Go through the data below and report how many lines contain "occurs"; the reply holds only that number.

Content starts

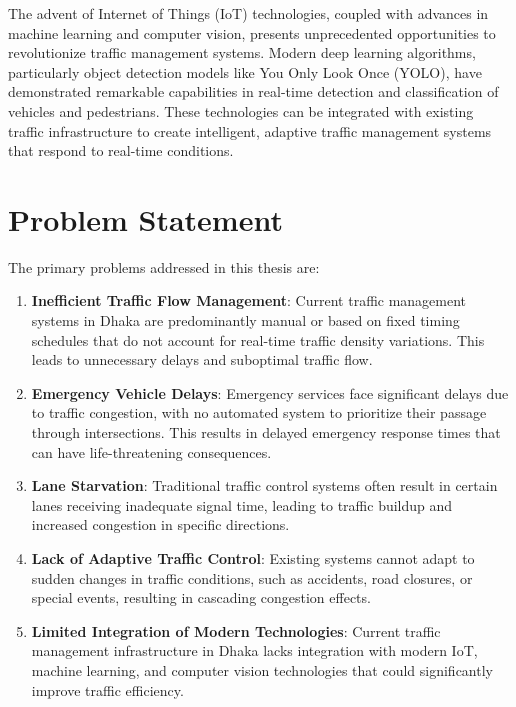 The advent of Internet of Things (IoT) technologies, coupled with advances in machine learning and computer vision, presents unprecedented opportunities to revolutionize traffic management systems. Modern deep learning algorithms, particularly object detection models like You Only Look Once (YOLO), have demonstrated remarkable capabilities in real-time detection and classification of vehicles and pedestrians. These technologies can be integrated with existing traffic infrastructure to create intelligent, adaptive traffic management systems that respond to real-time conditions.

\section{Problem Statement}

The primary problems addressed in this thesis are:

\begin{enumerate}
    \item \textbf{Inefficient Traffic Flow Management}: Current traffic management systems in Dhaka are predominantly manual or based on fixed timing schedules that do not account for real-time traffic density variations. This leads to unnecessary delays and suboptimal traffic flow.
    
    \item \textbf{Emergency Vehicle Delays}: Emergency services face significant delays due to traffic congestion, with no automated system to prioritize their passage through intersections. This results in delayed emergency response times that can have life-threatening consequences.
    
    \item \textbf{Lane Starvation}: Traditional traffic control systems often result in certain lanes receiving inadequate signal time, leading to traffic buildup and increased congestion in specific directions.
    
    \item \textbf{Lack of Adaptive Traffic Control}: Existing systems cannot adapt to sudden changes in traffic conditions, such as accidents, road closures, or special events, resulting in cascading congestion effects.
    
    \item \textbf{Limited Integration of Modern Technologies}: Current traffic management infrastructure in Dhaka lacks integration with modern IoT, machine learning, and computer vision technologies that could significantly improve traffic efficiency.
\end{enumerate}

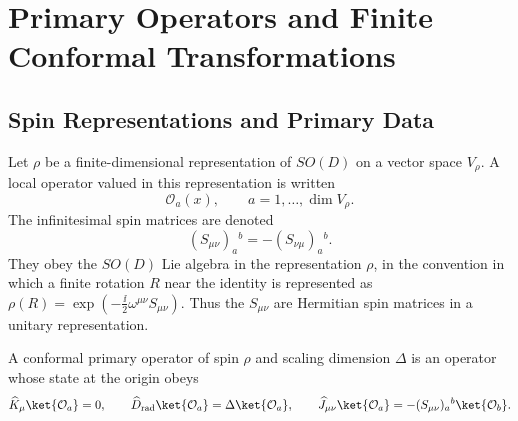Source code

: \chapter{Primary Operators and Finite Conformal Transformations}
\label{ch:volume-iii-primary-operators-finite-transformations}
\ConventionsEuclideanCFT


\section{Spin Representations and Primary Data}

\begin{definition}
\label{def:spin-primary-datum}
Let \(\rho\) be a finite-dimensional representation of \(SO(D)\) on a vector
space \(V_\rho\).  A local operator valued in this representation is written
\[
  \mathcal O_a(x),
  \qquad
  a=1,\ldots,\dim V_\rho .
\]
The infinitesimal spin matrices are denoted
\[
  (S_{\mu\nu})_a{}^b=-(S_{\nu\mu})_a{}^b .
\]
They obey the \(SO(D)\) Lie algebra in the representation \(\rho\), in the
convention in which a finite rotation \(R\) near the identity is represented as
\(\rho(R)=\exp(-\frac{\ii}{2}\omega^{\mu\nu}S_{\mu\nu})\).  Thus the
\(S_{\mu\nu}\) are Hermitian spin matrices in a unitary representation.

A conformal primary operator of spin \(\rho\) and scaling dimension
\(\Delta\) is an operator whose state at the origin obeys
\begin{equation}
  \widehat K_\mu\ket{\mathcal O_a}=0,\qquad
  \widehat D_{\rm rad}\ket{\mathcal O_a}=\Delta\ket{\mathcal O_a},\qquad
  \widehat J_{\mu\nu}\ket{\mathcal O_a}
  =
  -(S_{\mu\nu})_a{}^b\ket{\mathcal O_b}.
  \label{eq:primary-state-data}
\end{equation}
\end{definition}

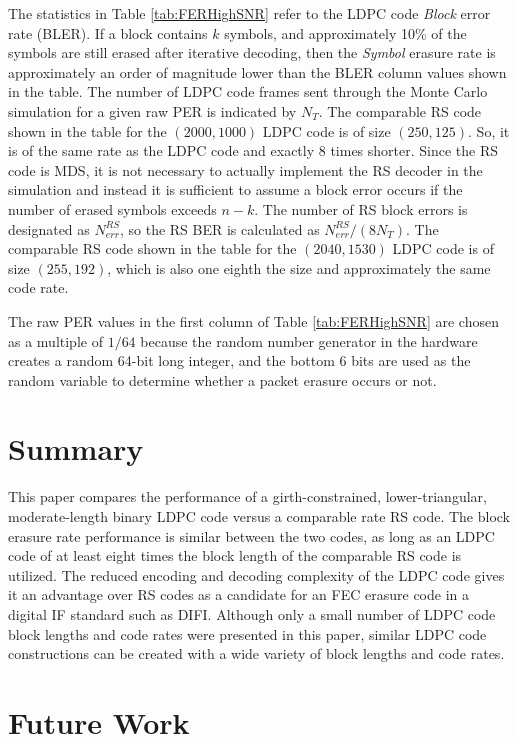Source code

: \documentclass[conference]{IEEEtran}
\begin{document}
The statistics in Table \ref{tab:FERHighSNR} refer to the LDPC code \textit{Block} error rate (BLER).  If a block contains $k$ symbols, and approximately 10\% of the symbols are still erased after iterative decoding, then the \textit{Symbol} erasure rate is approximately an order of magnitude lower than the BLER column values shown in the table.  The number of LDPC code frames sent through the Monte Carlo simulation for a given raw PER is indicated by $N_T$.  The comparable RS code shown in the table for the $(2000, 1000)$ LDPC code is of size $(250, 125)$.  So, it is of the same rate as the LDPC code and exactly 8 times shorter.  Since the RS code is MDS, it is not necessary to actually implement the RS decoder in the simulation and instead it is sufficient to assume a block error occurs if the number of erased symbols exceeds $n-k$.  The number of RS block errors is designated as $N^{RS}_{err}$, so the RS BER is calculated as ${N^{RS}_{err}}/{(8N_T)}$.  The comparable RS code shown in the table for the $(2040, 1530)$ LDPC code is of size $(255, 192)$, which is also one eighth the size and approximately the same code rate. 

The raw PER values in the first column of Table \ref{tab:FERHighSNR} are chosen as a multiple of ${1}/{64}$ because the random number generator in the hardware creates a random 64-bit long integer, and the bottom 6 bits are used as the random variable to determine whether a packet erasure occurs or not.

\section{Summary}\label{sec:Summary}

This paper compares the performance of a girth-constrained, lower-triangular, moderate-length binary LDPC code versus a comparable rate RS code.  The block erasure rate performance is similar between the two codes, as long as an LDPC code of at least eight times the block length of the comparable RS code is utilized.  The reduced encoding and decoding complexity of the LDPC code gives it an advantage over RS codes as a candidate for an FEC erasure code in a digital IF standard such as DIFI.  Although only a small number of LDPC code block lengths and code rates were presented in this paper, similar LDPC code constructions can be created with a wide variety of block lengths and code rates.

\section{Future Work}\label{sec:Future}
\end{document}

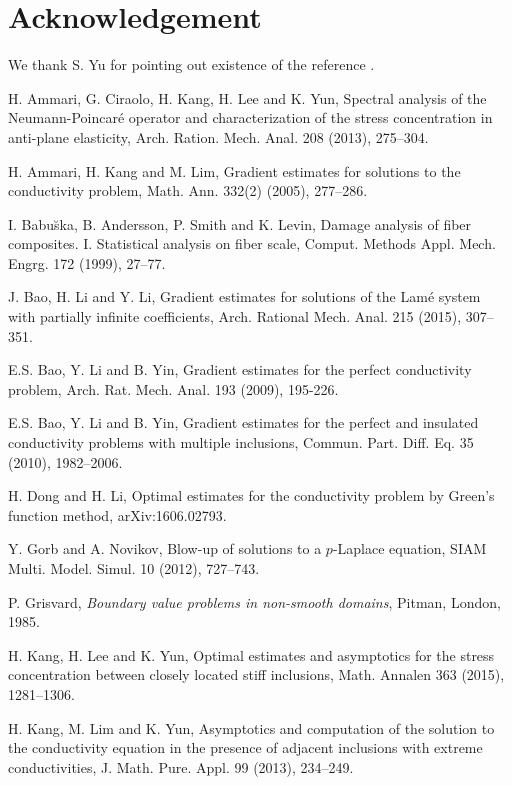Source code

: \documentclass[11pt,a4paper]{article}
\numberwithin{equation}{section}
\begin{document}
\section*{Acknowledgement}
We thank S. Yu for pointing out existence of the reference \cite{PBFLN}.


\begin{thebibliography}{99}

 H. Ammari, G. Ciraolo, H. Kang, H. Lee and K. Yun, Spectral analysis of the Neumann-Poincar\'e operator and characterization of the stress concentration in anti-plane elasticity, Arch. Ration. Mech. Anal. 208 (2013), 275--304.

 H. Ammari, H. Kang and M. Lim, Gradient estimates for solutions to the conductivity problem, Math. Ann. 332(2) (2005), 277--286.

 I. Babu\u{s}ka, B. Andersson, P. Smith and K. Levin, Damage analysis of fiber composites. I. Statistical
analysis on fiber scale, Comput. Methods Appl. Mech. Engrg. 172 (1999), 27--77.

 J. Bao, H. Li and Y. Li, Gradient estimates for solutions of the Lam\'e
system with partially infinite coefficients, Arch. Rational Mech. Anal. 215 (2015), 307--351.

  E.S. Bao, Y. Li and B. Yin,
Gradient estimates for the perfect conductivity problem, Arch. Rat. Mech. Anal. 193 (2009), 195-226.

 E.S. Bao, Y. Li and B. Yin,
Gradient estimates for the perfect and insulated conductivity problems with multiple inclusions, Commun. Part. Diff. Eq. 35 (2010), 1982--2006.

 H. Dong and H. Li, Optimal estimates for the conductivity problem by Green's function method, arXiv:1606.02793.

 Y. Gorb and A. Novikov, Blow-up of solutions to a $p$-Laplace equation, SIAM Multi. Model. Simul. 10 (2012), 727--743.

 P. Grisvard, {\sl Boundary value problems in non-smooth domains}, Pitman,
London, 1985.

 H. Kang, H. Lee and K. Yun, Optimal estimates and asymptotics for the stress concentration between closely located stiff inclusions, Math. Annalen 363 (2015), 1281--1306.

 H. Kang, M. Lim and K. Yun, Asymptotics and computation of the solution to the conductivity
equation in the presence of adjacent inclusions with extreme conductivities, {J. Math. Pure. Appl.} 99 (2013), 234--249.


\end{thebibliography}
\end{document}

Content ends

FINAL ANSWER:
2